Тогда эрмитажники смогли отстоять коллекцию, и ее вернули из Москвы.
Другая болезненная музейная история в СССР связана с Музеем нового западного искусства. Он появился в Москве в 1923 году и состоял из собраний Сергея Щукина и Ивана Морозова. Поначалу у них были отдельные музеи в особняках — впрочем, там картины соседствовали с жилыми комнатами, которые в то время уплотнялись как только можно. Объединенному музею в Москве приходилось несладко. Картины развешивали по принципу идейные/не идейные, понятные/непонятные, продавали, прятали в фонды. В 1930-е годы «новое западное искусство» объявили формалистским. Примерно тогда же власть решила, что ей нужна «понятная народу» фигуративная живопись соцреализма, а не эксперименты авангардистов. От тотальной распродажи музей спасло то, что цены на импрессионистов тогда были невелики. Во время войны собрание эвакуировали, но после возвращения даже не стали распаковывать.
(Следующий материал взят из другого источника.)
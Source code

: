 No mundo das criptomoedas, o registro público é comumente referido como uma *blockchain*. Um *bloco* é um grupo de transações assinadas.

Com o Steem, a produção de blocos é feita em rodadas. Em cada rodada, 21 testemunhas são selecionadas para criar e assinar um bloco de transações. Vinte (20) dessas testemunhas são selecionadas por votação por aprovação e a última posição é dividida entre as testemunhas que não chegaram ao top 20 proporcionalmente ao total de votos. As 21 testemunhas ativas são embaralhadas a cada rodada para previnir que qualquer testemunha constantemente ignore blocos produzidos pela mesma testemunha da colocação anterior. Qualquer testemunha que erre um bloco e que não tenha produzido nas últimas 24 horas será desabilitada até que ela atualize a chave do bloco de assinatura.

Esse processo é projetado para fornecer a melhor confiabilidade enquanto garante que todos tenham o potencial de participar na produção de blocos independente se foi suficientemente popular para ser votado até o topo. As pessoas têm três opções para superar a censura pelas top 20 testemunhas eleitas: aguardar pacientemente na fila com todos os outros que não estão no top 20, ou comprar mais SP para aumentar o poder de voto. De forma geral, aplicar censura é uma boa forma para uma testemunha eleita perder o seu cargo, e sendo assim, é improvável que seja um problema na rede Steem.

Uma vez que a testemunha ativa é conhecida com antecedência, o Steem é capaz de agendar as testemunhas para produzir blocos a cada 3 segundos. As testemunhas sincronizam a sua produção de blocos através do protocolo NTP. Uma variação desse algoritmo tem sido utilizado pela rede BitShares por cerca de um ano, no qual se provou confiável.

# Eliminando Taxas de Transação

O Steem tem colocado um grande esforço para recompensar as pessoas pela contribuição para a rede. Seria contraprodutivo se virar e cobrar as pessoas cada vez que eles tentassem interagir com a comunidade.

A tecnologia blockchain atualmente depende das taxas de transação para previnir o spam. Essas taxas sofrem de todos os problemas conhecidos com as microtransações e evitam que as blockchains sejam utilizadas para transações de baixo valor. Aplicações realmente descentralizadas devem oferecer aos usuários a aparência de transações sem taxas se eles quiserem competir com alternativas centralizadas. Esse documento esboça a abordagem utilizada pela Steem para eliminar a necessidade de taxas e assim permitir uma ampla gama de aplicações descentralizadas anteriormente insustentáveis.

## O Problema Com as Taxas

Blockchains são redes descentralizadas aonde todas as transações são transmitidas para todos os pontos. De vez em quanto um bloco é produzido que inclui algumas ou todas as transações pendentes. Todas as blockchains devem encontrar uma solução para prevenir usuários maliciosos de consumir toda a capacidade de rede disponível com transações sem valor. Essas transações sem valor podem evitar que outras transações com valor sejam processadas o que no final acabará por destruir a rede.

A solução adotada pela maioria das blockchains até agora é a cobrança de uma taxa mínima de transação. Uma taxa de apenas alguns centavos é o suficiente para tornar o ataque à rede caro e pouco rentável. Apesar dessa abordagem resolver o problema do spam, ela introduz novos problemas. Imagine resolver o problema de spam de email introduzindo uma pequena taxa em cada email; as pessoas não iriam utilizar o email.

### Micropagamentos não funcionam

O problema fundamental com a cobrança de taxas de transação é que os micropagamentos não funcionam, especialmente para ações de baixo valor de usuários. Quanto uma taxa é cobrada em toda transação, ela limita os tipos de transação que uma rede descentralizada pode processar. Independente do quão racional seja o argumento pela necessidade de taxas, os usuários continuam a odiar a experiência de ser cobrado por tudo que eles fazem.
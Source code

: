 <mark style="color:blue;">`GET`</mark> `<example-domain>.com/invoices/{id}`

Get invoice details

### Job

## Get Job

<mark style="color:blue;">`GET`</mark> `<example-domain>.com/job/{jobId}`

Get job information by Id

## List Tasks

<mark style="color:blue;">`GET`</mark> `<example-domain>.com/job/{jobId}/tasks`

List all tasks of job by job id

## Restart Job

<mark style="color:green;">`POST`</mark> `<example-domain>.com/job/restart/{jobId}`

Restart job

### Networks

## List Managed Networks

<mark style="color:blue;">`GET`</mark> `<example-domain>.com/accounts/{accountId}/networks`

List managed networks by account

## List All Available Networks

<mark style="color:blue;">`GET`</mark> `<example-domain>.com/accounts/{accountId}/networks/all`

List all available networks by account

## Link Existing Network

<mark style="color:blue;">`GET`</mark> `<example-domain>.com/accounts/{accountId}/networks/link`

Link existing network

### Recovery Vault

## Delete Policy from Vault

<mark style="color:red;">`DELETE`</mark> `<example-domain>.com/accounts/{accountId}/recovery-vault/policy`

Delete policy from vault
Вещи распределили между ГМИИ им. Пушкина и Эрмитажем. В Эрмитаже знаменитый «третий этаж» с импрессионистами открылся в 1956 году (сейчас идти смотреть импрессионистов надо в Главный штаб).
Призрак объединенного музея нового западного искусства до последнего не отпускал Ирину Антонову (1922–2020) — легендарного директора ГМИИ им. Пушкина. В 2013 году она даже озвучила мысль о воссоздании Музея нового западного искусства на прямой линии с Владимиром Путиным.
Сергею Щукину и братьям Ивану и Михаилу Морозовым, которые покупали работы импрессионистов и постимпрессионистов, сегодня посвящают крупные проекты и исследования. В России выставки коллекций Щукина и Морозовых проходили в Эрмитаже и ГМИИ им. Пушкина, в Париже выставка коллекции братьев Морозовых с аншлагами прошла в 2021–2022 годах.
Как показывает практика, за попытки «отменить» часть культуры потомки не говорят спасибо, а лучшая стратегия в период ретроспективной цензуры и выравнивания культуры под актуальную идеологию — прятать подальше и сохранять артефакты, которые с этой идеологией не вяжутся. Именно они, как правило, вызывают интерес и говорят за эпоху, когда успокаивается волна «отмен» — так, мы многое можем понять об отношениях католицизма и протестантизма, осмотрев «чердачную церковь», а о XX веке особенно красноречиво говорит именно «дегенеративное» искусство.